### Your objective
The required answer is a copy of each line in the entries below that includes "have".

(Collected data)
Start of Block
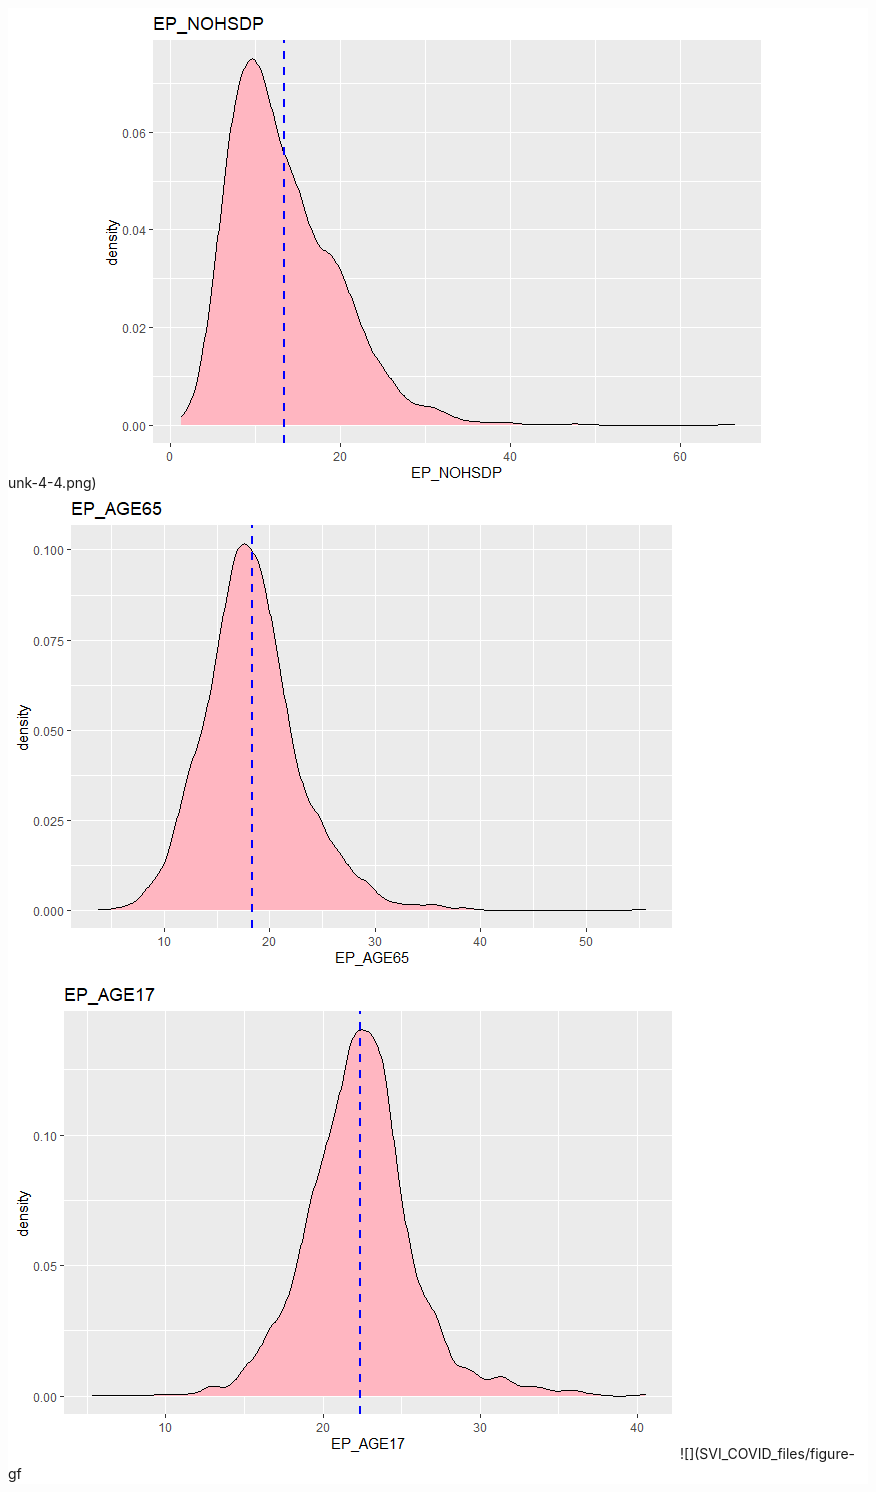 unk-4-4.png)![](SVI_COVID_files/figure-gfm/unnamed-chunk-4-5.png)![](SVI_COVID_files/figure-gfm/unnamed-chunk-4-6.png)![](SVI_COVID_files/figure-gfm/unnamed-chunk-4-7.png)![](SVI_COVID_files/figure-gf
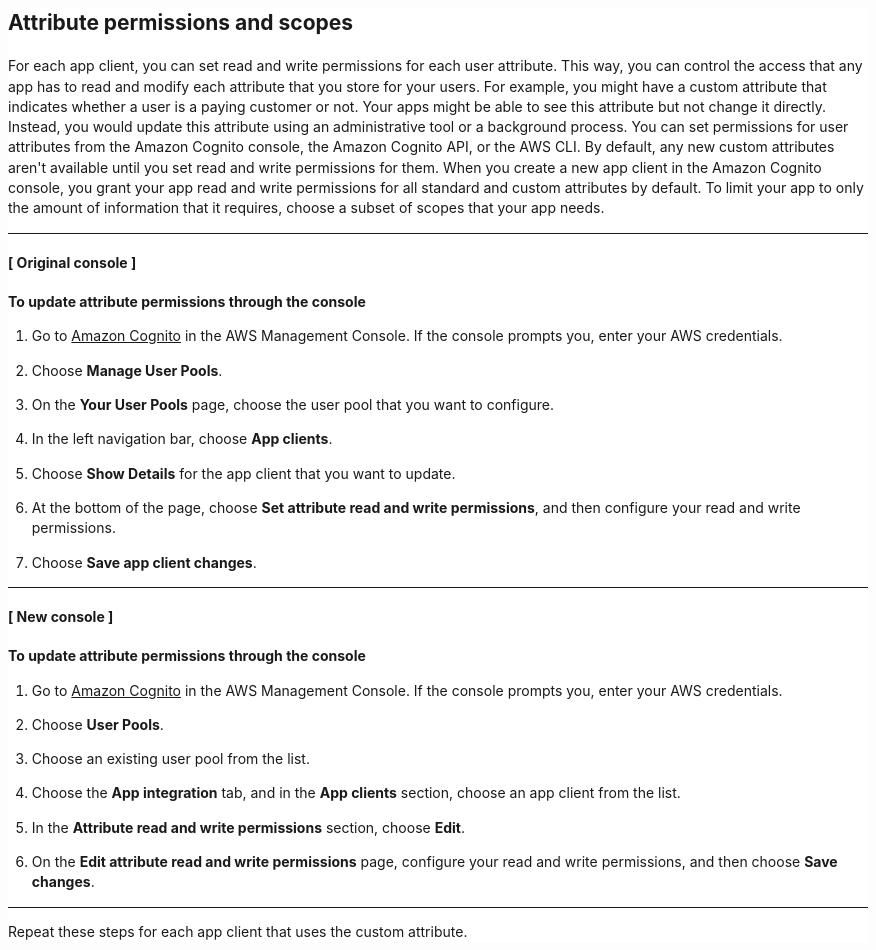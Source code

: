 ## Attribute permissions and scopes<a name="user-pool-settings-attribute-permissions-and-scopes"></a>

For each app client, you can set read and write permissions for each user attribute\. This way, you can control the access that any app has to read and modify each attribute that you store for your users\. For example, you might have a custom attribute that indicates whether a user is a paying customer or not\. Your apps might be able to see this attribute but not change it directly\. Instead, you would update this attribute using an administrative tool or a background process\. You can set permissions for user attributes from the Amazon Cognito console, the Amazon Cognito API, or the AWS CLI\. By default, any new custom attributes aren't available until you set read and write permissions for them\. When you create a new app client in the Amazon Cognito console, you grant your app read and write permissions for all standard and custom attributes by default\. To limit your app to only the amount of information that it requires, choose a subset of scopes that your app needs\.

------
#### [ Original console ]

**To update attribute permissions through the console**

1. Go to [Amazon Cognito](https://console.aws.amazon.com/cognito/home) in the AWS Management Console\. If the console prompts you, enter your AWS credentials\.

1. Choose **Manage User Pools**\.

1. On the **Your User Pools** page, choose the user pool that you want to configure\.

1. In the left navigation bar, choose **App clients**\.

1. Choose **Show Details** for the app client that you want to update\.

1. At the bottom of the page, choose **Set attribute read and write permissions**, and then configure your read and write permissions\.

1. Choose **Save app client changes**\.

------
#### [ New console ]

**To update attribute permissions through the console**

1. Go to [Amazon Cognito](https://console.aws.amazon.com/cognito/home) in the AWS Management Console\. If the console prompts you, enter your AWS credentials\.

1. Choose **User Pools**\.

1. Choose an existing user pool from the list\.

1. Choose the **App integration** tab, and in the **App clients** section, choose an app client from the list\.

1. In the **Attribute read and write permissions** section, choose **Edit**\.

1. On the **Edit attribute read and write permissions** page, configure your read and write permissions, and then choose **Save changes**\.

------

Repeat these steps for each app client that uses the custom attribute\.
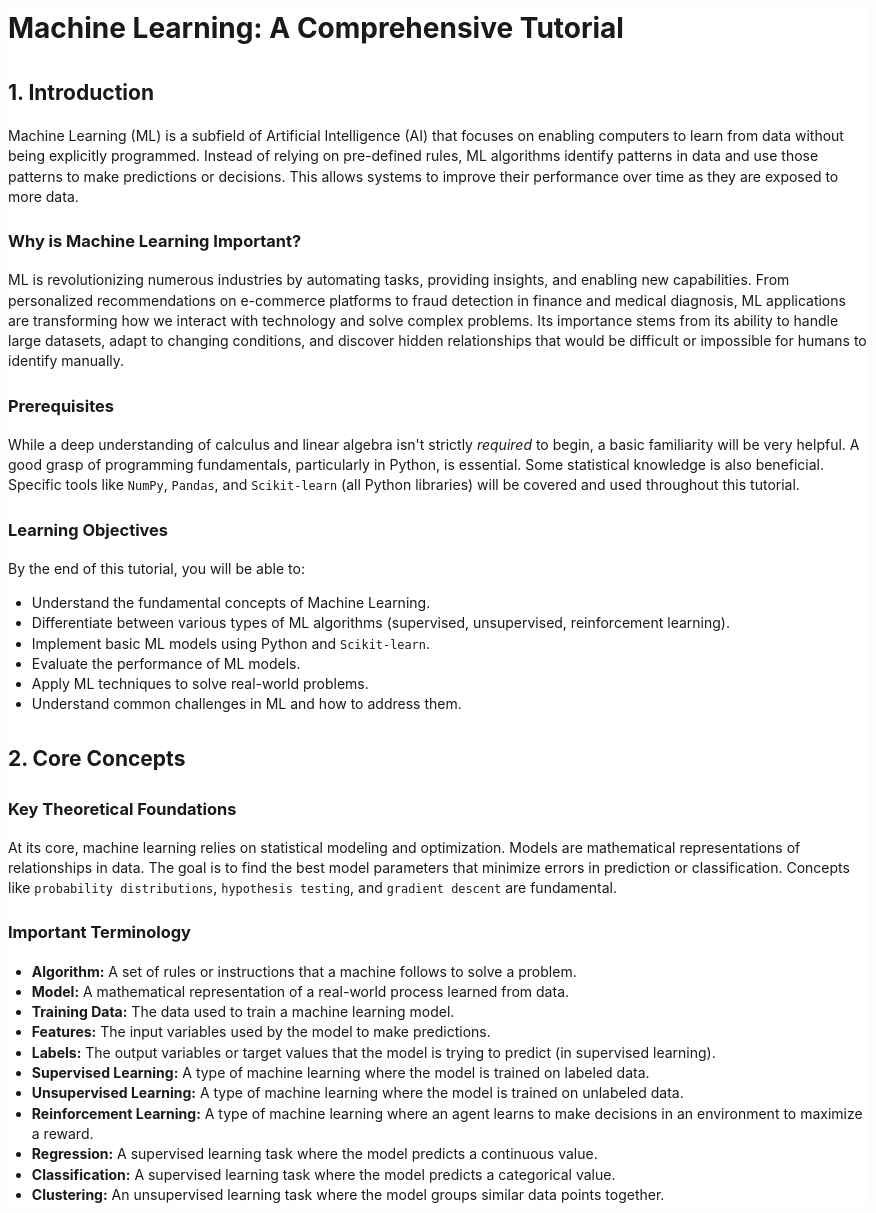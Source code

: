 # Machine Learning: A Comprehensive Tutorial

## 1. Introduction

Machine Learning (ML) is a subfield of Artificial Intelligence (AI) that focuses on enabling computers to learn from data without being explicitly programmed.  Instead of relying on pre-defined rules, ML algorithms identify patterns in data and use those patterns to make predictions or decisions.  This allows systems to improve their performance over time as they are exposed to more data.

### Why is Machine Learning Important?

ML is revolutionizing numerous industries by automating tasks, providing insights, and enabling new capabilities.  From personalized recommendations on e-commerce platforms to fraud detection in finance and medical diagnosis, ML applications are transforming how we interact with technology and solve complex problems. Its importance stems from its ability to handle large datasets, adapt to changing conditions, and discover hidden relationships that would be difficult or impossible for humans to identify manually.

### Prerequisites

While a deep understanding of calculus and linear algebra isn't strictly *required* to begin, a basic familiarity will be very helpful. A good grasp of programming fundamentals, particularly in Python, is essential. Some statistical knowledge is also beneficial. Specific tools like `NumPy`, `Pandas`, and `Scikit-learn` (all Python libraries) will be covered and used throughout this tutorial.

### Learning Objectives

By the end of this tutorial, you will be able to:

- Understand the fundamental concepts of Machine Learning.
- Differentiate between various types of ML algorithms (supervised, unsupervised, reinforcement learning).
- Implement basic ML models using Python and `Scikit-learn`.
- Evaluate the performance of ML models.
- Apply ML techniques to solve real-world problems.
- Understand common challenges in ML and how to address them.

## 2. Core Concepts

### Key Theoretical Foundations

At its core, machine learning relies on statistical modeling and optimization.  Models are mathematical representations of relationships in data. The goal is to find the best model parameters that minimize errors in prediction or classification. Concepts like `probability distributions`, `hypothesis testing`, and `gradient descent` are fundamental.

### Important Terminology

- **Algorithm:** A set of rules or instructions that a machine follows to solve a problem.
- **Model:** A mathematical representation of a real-world process learned from data.
- **Training Data:** The data used to train a machine learning model.
- **Features:** The input variables used by the model to make predictions.
- **Labels:** The output variables or target values that the model is trying to predict (in supervised learning).
- **Supervised Learning:** A type of machine learning where the model is trained on labeled data.
- **Unsupervised Learning:** A type of machine learning where the model is trained on unlabeled data.
- **Reinforcement Learning:** A type of machine learning where an agent learns to make decisions in an environment to maximize a reward.
- **Regression:** A supervised learning task where the model predicts a continuous value.
- **Classification:** A supervised learning task where the model predicts a categorical value.
- **Clustering:** An unsupervised learning task where the model groups similar data points together.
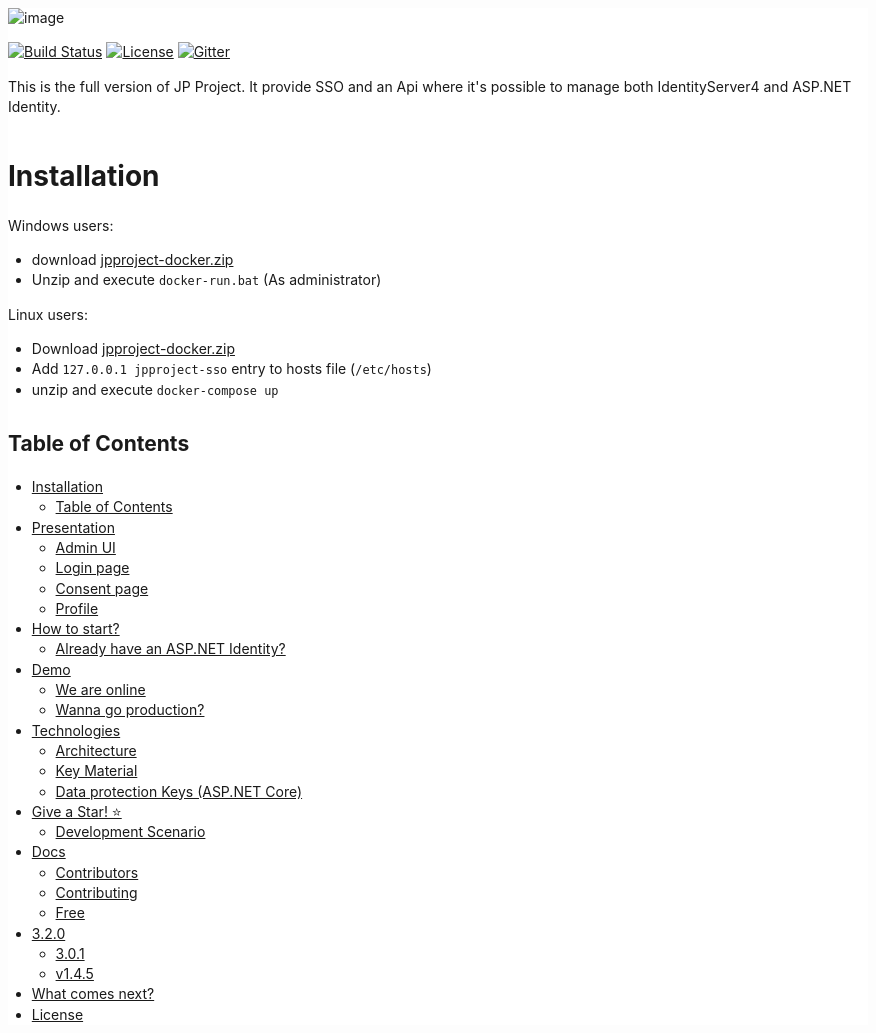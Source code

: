 ![image](https://github.com/brunohbrito/JPProject.Core/blob/master/build/logo.png?raw=true)

[![Build Status](https://dev.azure.com/brunohbrito/Jp%20Project/_apis/build/status/JPProject%20-%20SSO%20-%20CD?branchName=master)](https://dev.azure.com/brunohbrito/Jp%20Project/_build/latest?definitionId=10&branchName=master)
[![License](https://img.shields.io/github/license/brunohbrito/JPProject.IdentityServer4.SSO)](LICENSE)
[![Gitter](https://badges.gitter.im/JPProject-IdentityServer4/community.svg)](https://gitter.im/JPProject-IdentityServer4/community?utm_source=badge&utm_medium=badge&utm_campaign=pr-badge)

This is the full version of JP Project. It provide SSO and an Api where it's possible to manage both IdentityServer4 and ASP.NET Identity.

# Installation

Windows users:
* download [jpproject-docker.zip](https://github.com/brunohbrito/JPProject.IdentityServer4.SSO/releases/download/3.0.0/jpproject-docker.zip)
* Unzip and execute `docker-run.bat` (As administrator)

Linux users:
* Download [jpproject-docker.zip](https://github.com/brunohbrito/JPProject.IdentityServer4.SSO/releases/download/3.0.0/jpproject-docker.zip)
* Add `127.0.0.1 jpproject-sso` entry to hosts file (`/etc/hosts`)
* unzip and execute `docker-compose up`

## Table of Contents ##

- [Installation](#installation)
  - [Table of Contents](#table-of-contents)
- [Presentation](#presentation)
  - [Admin UI](#admin-ui)
  - [Login page](#login-page)
  - [Consent page](#consent-page)
  - [Profile](#profile)
- [How to start?](#how-to-start)
  - [Already have an ASP.NET Identity?](#already-have-an-aspnet-identity)
- [Demo](#demo)
  - [We are online](#we-are-online)
  - [Wanna go production?](#wanna-go-production)
- [Technologies](#technologies)
  - [Architecture](#architecture)
  - [Key Material](#key-material)
  - [Data protection Keys (ASP.NET Core)](#data-protection-keys-aspnet-core)
- [Give a Star! ⭐](#give-a-star-%e2%ad%90)
  - [Development Scenario](#development-scenario)
- [Docs](#docs)
  - [Contributors](#contributors)
  - [Contributing](#contributing)
  - [Free](#free)
- [3.2.0](#320)
  - [3.0.1](#301)
  - [v1.4.5](#v145)
- [What comes next?](#what-comes-next)
- [License](#license)
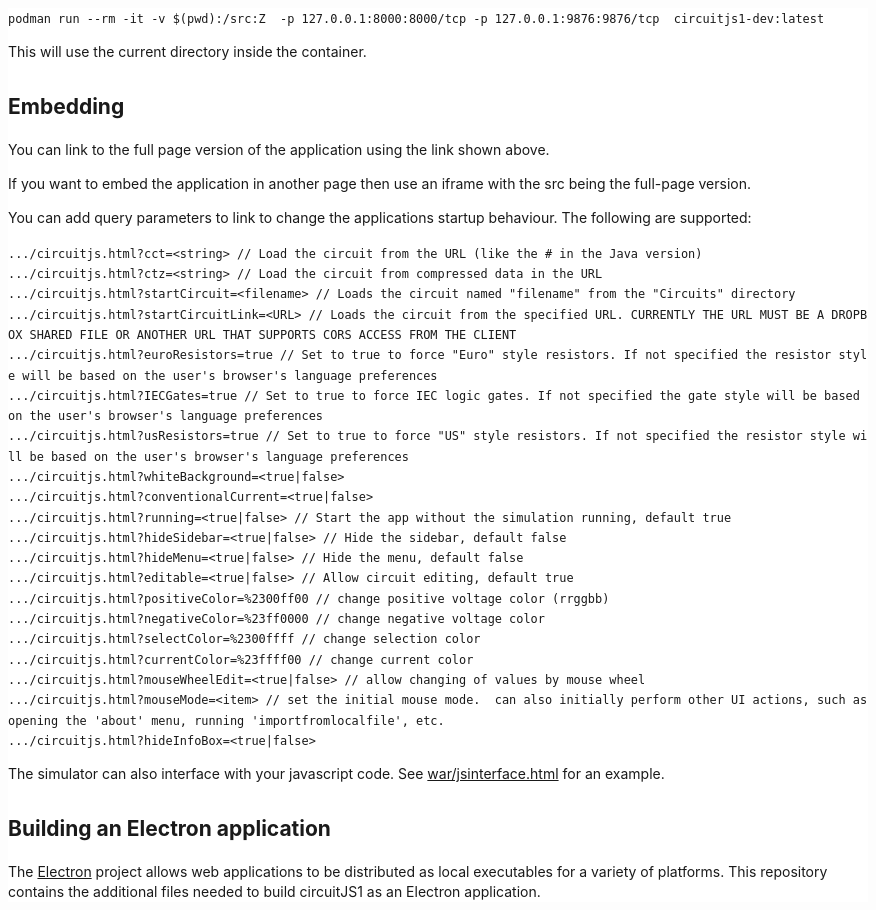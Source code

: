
 ```
podman run --rm -it -v $(pwd):/src:Z  -p 127.0.0.1:8000:8000/tcp -p 127.0.0.1:9876:9876/tcp  circuitjs1-dev:latest
```

This will use the current directory inside the container.



## Embedding

You can link to the full page version of the application using the link shown above.

If you want to embed the application in another page then use an iframe with the src being the full-page version.

You can add query parameters to link to change the applications startup behaviour. The following are supported:
```
.../circuitjs.html?cct=<string> // Load the circuit from the URL (like the # in the Java version)
.../circuitjs.html?ctz=<string> // Load the circuit from compressed data in the URL
.../circuitjs.html?startCircuit=<filename> // Loads the circuit named "filename" from the "Circuits" directory
.../circuitjs.html?startCircuitLink=<URL> // Loads the circuit from the specified URL. CURRENTLY THE URL MUST BE A DROPBOX SHARED FILE OR ANOTHER URL THAT SUPPORTS CORS ACCESS FROM THE CLIENT
.../circuitjs.html?euroResistors=true // Set to true to force "Euro" style resistors. If not specified the resistor style will be based on the user's browser's language preferences
.../circuitjs.html?IECGates=true // Set to true to force IEC logic gates. If not specified the gate style will be based on the user's browser's language preferences
.../circuitjs.html?usResistors=true // Set to true to force "US" style resistors. If not specified the resistor style will be based on the user's browser's language preferences
.../circuitjs.html?whiteBackground=<true|false>
.../circuitjs.html?conventionalCurrent=<true|false>
.../circuitjs.html?running=<true|false> // Start the app without the simulation running, default true
.../circuitjs.html?hideSidebar=<true|false> // Hide the sidebar, default false
.../circuitjs.html?hideMenu=<true|false> // Hide the menu, default false
.../circuitjs.html?editable=<true|false> // Allow circuit editing, default true
.../circuitjs.html?positiveColor=%2300ff00 // change positive voltage color (rrggbb)
.../circuitjs.html?negativeColor=%23ff0000 // change negative voltage color
.../circuitjs.html?selectColor=%2300ffff // change selection color
.../circuitjs.html?currentColor=%23ffff00 // change current color
.../circuitjs.html?mouseWheelEdit=<true|false> // allow changing of values by mouse wheel
.../circuitjs.html?mouseMode=<item> // set the initial mouse mode.  can also initially perform other UI actions, such as opening the 'about' menu, running 'importfromlocalfile', etc.
.../circuitjs.html?hideInfoBox=<true|false>
```
The simulator can also interface with your javascript code.  See [war/jsinterface.html](http://www.falstad.com/circuit/jsinterface.html) for an example.

## Building an Electron application

The [Electron](https://electronjs.org/) project allows web applications to be distributed as local executables for a variety of platforms. This repository contains the additional files needed to build circuitJS1 as an Electron application.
End of Block
### Output
For each app client, you can set read and write permissions for each user attribute\. This way, you can control the access that any app has to read and modify each attribute that you store for your users\. For example, you might have a custom attribute that indicates whether a user is a paying customer or not\. Your apps might be able to see this attribute but not change it directly\. Instead, you would update this attribute using an administrative tool or a background process\. You can set permissions for user attributes from the Amazon Cognito console, the Amazon Cognito API, or the AWS CLI\. By default, any new custom attributes aren't available until you set read and write permissions for them\. When you create a new app client in the Amazon Cognito console, you grant your app read and write permissions for all standard and custom attributes by default\. To limit your app to only the amount of information that it requires, choose a subset of scopes that your app needs\.
  - [Already have an ASP.NET Identity?](#already-have-an-aspnet-identity)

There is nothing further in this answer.